Check out these pictures:
http://boomersdomain.us/Pages/Events/08-27-2010.htm
http://antirider.com/2010/08/third-heejun-kim-memorial-ride/
Last Saturday several incredible people went on a memorial ride to visit the accident site. I was able to go this year. The past two years, it was just too hard. This year, though, I know these people. Do you know the movie Varsity Blues? There is a moment where the crazy little brother says “these are my people”. I feel that way with these guys. They have adopted me and I adore them.
My sister, Brittany, arrived at the meeting spot first. She texted me and said, “take a deep breath before you see everyone. I almost threw up”. This was the first time I think that she got to see everyone in all their gear and all their bikes. It can be overwhelming. For me, it’s what I know. This used to be my life.
It was actually fun to see everyone. I brought Moorea for comic relief and something to hold onto as we approached mile marker 22. At the spot, some shared memories of HeeJun. We took pictures and cleaned up the spot. The beautiful cross is still there, and I think will always be there. My little dinky red cross has seen better days. One day, I will bring a hammer up and take it down. I took the picture down this time. It was getting so tattered and faded.

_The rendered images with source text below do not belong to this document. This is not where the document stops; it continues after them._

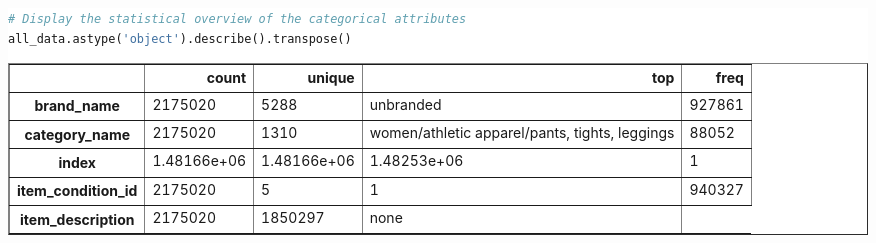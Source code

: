 
```python
# Display the statistical overview of the categorical attributes
all_data.astype('object').describe().transpose()
```




<div>
<style scoped>
    .dataframe tbody tr th:only-of-type {
        vertical-align: middle;
    }

    .dataframe tbody tr th {
        vertical-align: top;
    }

    .dataframe thead th {
        text-align: right;
    }
</style>
<table border="1" class="dataframe">
  <thead>
    <tr style="text-align: right;">
      <th></th>
      <th>count</th>
      <th>unique</th>
      <th>top</th>
      <th>freq</th>
    </tr>
  </thead>
  <tbody>
    <tr>
      <th>brand_name</th>
      <td>2175020</td>
      <td>5288</td>
      <td>unbranded</td>
      <td>927861</td>
    </tr>
    <tr>
      <th>category_name</th>
      <td>2175020</td>
      <td>1310</td>
      <td>women/athletic apparel/pants, tights, leggings</td>
      <td>88052</td>
    </tr>
    <tr>
      <th>index</th>
      <td>1.48166e+06</td>
      <td>1.48166e+06</td>
      <td>1.48253e+06</td>
      <td>1</td>
    </tr>
    <tr>
      <th>item_condition_id</th>
      <td>2175020</td>
      <td>5</td>
      <td>1</td>
      <td>940327</td>
    </tr>
    <tr>
      <th>item_description</th>
      <td>2175020</td>
      <td>1850297</td>
      <td>none</td>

I asked Doug if there was anyone on the ride that was there on That Day. I wanted to hear their stories. I find comfort in hearing how other people found out or what happened on that day. I like to hear that I wasn’t the only one who got the crap kicked out of them on that day. That Day changed many people’s lives forever, not just mine.
It was getting a little too emotional and hard for me to hold it together, so when everyone else went for lunch, the boyfriend and I went for a hike. Note to self: the waterfall trail is not below the mile marker 22. That trail is ridiculously hard! But a good way to focus on trying not to pass out while going up a steep slope, instead of thinking about HeeJun’s tear.
Erica my dear, I am convinced that you are the strongest woman in the world. I love you and I'm so proud of you!
You did it. And it means something. Don't be too hard on yourself.